It came as no great surprise when our youngest son, Martin, followed his older brother Chris and became interested in the world of motorbikes.  It was 1976 when Chris aged 17 bought his Honda CB125. Martin was 14 at that time. I recall Martin coming home one day on his pushbike and as he cycled into the rear garden of our house at Church Crookham, he was confronted with the sight of Chris’ nearly new Honda CB125 all alone, resting and shining in the sunshine. At that point, Martin had a Walter Mitty moment and after climbing onto Chris’ bike he drifted into a dream world where he was cruising along the leafy lanes of rural Hampshire and Surrey. This land of OZ was suddenly shattered when he was bought down to earth by the sound of someone banging on a window. That, someone, was his mother, Kathy, and she was ordering him to ‘remove yourself from that unpleasant contraption now’ or words of similar meaning but, shall we say, of a little more impolite nature? The sight of her youngest son following her eldest son down the motorbike route was just too much of a worry for her at that time.
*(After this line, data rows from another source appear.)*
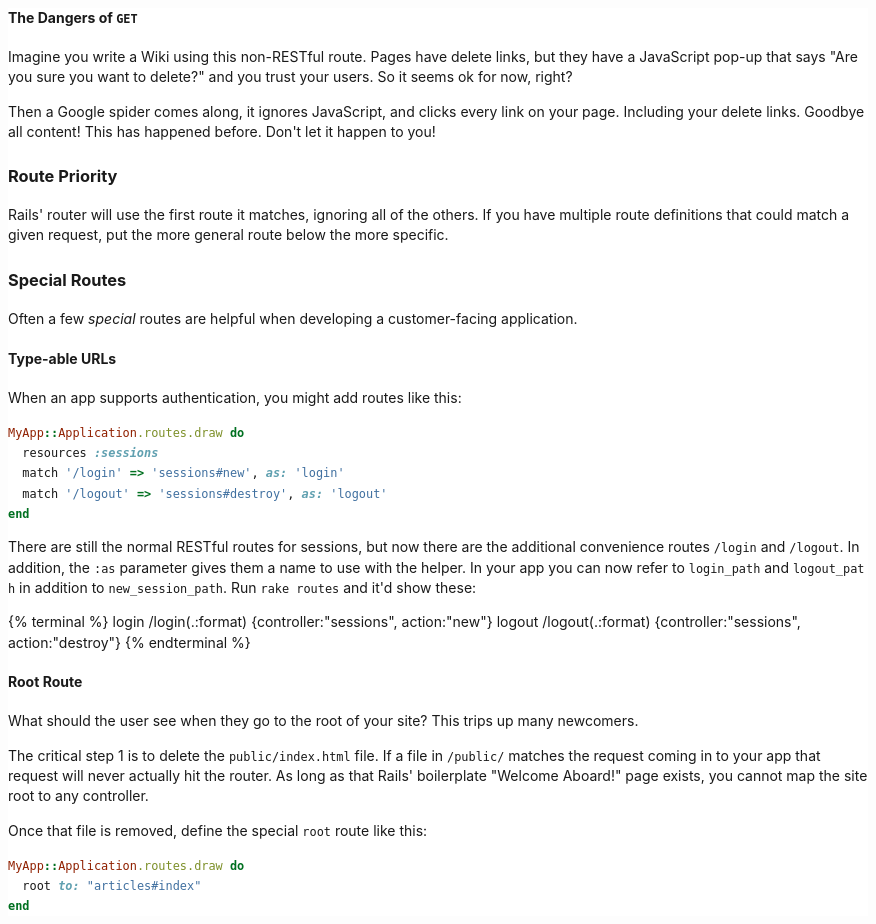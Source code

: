 #### The Dangers of `GET`

Imagine you write a Wiki using this non-RESTful route. Pages have delete links, but they have a JavaScript pop-up that says "Are you sure you want to delete?" and you trust your users. So it seems ok for now, right?

Then a Google spider comes along, it ignores JavaScript, and clicks every link on your page. Including your delete links. Goodbye all content! This has happened before. Don't let it happen to you!

### Route Priority

Rails' router will use the first route it matches, ignoring all of the others.  If you have multiple route definitions that could match a given request, put the more general route below the more specific.

### Special Routes

Often a few _special_ routes are helpful when developing a customer-facing application.

#### Type-able URLs

When an app supports authentication, you might add routes like this:

```ruby
MyApp::Application.routes.draw do
  resources :sessions
  match '/login' => 'sessions#new', as: 'login'
  match '/logout' => 'sessions#destroy', as: 'logout'
end
```

There are still the normal RESTful routes for sessions, but now there are the additional convenience routes `/login` and `/logout`. In addition, the `:as` parameter gives them a name to use with the helper. In your app you can now refer to `login_path` and `logout_path` in addition to `new_session_path`. Run `rake routes` and it'd show these:

{% terminal %}
 login  /login(.:format)        {controller:"sessions", action:"new"}
logout  /logout(.:format)       {controller:"sessions", action:"destroy"}
{% endterminal %}

#### Root Route

What should the user see when they go to the root of your site? This trips up many newcomers.

The critical step 1 is to delete the `public/index.html` file. If a file in `/public/` matches the request coming in to your app that request will never actually hit the router. As long as that Rails' boilerplate "Welcome Aboard!" page exists, you cannot map the site root to any controller.

Once that file is removed, define the special `root` route like this:

```ruby
MyApp::Application.routes.draw do
  root to: "articles#index"
end
```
 In May 1978 Martin turned 16 and was legally allowed to ride a 50cc motorbike (called a moped). In March that year, a neighbour of ours had a 4 stroke Honda ss50 moped which he wanted to sell for £100.  He also had a Haynes workshop instruction manual for the vehicle priced at only 50p.  We purchased both vehicle and manual for Martin who spent the next two months reading the manual and tinkering with the bike before he ventured onto the road.  As we lived near Aldershot it was fortunate that Martin was able to practice his skills on an army road in the woods behind our house. He became very proficient with his balance, clutch, throttle control and gear changes. The only downside was the army road was about a half a mile straight road which limited his chances of practicing his cornering skills. However, once out on the open road, after his 16th birthday, he soon mastered that skill too. Passing his motorbike driving test first time only a couple of months later. Indeed, one year later he also passed his car driving test at the first attempt. As indeed he did his advanced motorbike test several years later. A hattrick of firsts. What was his mother worried about? 
 His interest and love for motorbikes grew alongside Chris’ and they travelled many times together around the UK and Europe. At this point, I, like many parents, know it can take many years before we learn of some of the escapades their children got up to during their teenage years. Thankfully we all survived and followed the dictum that ‘boys will be boys’ and moved on.

 It’s just as well Kathy didn’t know about some of the escapades he and Chris got up to on their many motorbike rides. She would have had a fit. The longest single ride Martin ever did was from his home in Hampshire to Montpellier in the south of France. This ride totalled 820 miles and he did it all in one day AND it rained all the way!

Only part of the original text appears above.